Making it my business: cohabitation complications

The whens and whys. And what ifs. And what abouts. Oh, it’s complicated. Just read it.

Before we move on to this week’s questions, remember that you, too, can be showered with wisdom via the Internet. Send questions to

Let’s get it on. Or started…

Dear Valerie,

I have a problem. I’ve finally found the one for me, he’s perfect, smart, and my total match. We’ve been taking things slowly and it’s turning into something wonderful. We recently discussed co-habitation, and we are both very gung-ho about it. The problem is his roommate, who is unemployed, unmotivated, and very self-centered. My sweetie wants him to move out, but can’t confront the situation, since they have been friends since they were knee-high to a grasshopper. I’m keeping my mouth shut because I want to be supporting, and caring of his feelings, but I really want to move the roommate right along (or out!) Any advice on how to gently approach the situation so my honey and I can start sharing the same space?

In Love But Over the BFF

First, congratulations on finding a great guy! It’s always lovely when that happens. Now on to your question.

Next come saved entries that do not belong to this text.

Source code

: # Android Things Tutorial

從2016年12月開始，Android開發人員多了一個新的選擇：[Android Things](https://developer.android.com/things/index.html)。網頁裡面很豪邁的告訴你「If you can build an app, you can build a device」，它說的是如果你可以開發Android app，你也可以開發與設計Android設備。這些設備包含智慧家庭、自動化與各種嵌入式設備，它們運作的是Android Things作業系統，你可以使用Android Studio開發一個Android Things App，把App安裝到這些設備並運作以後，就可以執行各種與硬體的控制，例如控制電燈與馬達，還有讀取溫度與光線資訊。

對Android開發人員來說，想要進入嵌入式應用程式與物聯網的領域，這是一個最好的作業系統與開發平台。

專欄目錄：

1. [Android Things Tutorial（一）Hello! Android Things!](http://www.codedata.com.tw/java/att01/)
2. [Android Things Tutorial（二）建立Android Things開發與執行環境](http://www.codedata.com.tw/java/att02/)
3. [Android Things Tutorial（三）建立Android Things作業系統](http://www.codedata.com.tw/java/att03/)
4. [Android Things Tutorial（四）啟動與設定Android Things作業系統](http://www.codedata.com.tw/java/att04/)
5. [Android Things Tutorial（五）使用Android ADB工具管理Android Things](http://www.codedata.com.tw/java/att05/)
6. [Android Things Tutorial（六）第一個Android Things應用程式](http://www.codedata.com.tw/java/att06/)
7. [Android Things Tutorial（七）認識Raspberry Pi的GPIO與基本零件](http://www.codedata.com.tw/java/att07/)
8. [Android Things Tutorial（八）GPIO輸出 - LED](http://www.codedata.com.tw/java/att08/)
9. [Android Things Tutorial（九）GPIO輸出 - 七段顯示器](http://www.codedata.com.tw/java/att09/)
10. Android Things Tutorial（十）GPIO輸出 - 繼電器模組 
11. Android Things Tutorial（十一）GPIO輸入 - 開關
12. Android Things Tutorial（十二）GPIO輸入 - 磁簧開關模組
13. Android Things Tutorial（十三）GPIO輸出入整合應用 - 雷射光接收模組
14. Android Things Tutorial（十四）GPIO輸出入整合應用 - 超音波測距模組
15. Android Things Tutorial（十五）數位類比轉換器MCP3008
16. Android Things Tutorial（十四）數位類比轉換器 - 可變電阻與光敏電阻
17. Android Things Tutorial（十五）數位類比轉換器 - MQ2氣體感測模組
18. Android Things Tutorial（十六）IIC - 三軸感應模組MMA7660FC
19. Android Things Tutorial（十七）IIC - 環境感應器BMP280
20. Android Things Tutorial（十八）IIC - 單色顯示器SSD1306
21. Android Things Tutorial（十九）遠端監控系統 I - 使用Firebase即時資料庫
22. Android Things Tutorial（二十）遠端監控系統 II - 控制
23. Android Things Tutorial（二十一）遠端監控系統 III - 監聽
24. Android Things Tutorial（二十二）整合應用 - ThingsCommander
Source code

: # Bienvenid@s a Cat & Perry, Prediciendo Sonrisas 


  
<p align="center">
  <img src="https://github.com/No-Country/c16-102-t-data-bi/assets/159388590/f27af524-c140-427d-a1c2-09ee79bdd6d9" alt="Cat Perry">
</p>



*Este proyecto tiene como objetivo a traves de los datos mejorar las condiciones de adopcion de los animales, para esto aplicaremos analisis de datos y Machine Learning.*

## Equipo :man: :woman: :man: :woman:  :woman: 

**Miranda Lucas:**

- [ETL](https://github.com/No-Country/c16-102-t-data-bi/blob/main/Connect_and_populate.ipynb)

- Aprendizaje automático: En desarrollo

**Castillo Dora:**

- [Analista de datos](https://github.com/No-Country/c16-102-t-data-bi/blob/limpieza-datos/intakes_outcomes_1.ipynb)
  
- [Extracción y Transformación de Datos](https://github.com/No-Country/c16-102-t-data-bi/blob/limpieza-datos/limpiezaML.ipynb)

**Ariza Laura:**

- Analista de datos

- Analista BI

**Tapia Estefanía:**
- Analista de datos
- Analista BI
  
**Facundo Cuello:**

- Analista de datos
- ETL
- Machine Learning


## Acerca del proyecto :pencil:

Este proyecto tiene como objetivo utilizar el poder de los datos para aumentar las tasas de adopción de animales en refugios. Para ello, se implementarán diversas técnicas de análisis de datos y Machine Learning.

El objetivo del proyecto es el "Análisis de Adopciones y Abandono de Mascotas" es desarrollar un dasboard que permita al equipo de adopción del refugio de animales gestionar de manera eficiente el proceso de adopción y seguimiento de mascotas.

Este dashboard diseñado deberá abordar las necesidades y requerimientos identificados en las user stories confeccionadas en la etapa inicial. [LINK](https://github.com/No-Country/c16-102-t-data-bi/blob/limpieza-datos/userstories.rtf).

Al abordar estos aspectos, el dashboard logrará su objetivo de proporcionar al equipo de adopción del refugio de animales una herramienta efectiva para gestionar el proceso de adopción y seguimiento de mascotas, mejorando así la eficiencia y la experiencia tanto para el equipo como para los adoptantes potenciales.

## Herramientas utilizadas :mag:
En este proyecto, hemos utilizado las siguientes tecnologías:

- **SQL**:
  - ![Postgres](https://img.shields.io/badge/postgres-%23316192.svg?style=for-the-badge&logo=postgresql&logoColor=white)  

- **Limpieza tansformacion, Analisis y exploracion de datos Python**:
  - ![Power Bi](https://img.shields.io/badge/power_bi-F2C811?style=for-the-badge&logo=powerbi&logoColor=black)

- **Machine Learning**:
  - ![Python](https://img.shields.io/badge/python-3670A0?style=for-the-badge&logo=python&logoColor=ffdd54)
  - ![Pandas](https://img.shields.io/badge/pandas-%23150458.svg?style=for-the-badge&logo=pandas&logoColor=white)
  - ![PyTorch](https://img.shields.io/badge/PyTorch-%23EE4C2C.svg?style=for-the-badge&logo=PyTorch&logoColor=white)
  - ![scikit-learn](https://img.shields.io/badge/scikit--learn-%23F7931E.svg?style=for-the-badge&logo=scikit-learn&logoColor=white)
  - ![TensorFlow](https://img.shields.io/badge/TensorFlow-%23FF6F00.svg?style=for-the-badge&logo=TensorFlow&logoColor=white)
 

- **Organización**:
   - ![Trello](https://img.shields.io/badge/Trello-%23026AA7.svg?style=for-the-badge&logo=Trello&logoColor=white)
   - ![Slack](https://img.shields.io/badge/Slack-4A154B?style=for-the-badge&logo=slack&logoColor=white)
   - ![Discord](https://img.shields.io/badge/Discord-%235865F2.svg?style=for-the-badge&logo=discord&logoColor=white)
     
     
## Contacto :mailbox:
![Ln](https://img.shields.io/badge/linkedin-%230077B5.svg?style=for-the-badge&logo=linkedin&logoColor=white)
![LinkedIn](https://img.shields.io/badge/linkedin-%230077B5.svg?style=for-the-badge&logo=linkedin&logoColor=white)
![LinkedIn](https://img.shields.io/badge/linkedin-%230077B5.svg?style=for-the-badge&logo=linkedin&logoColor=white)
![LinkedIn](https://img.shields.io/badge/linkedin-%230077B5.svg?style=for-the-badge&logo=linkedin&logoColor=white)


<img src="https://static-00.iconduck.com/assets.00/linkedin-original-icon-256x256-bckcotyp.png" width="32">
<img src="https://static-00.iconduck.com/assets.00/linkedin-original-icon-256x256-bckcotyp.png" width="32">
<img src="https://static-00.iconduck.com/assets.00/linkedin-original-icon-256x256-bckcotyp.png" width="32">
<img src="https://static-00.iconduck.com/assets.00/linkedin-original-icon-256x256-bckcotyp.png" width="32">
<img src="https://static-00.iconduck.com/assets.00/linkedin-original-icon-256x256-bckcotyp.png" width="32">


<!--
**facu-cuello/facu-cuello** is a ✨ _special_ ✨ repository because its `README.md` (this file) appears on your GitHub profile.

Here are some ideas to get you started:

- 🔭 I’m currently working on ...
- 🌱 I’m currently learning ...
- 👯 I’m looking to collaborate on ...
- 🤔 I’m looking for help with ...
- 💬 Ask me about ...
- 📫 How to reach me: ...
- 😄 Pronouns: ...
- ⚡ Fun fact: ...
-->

The way I see it, you have two options…

Option 1, your boyfriend sits his roommate down and lets him know that the two of you are getting serious and you’d like to try living together. And in your current situation, it would make more sense for you to move into the apartment and for the best friend to move out. If you have a good relationship with the best friend, he might be a little miffed about having to find a new place to live, but hopefully he’ll be happy for you. If you guys don’t get along, you need to prepare yourself for a little tension – it’s kind of inevitable but not necessarily destructive.

Option 2, you and your boyfriend find your own place together, leaving the best friend to deal with the current apartment. This might be better for everyone as it will let you and your guy have a fresh start and isn’t putting the best friend out on the street.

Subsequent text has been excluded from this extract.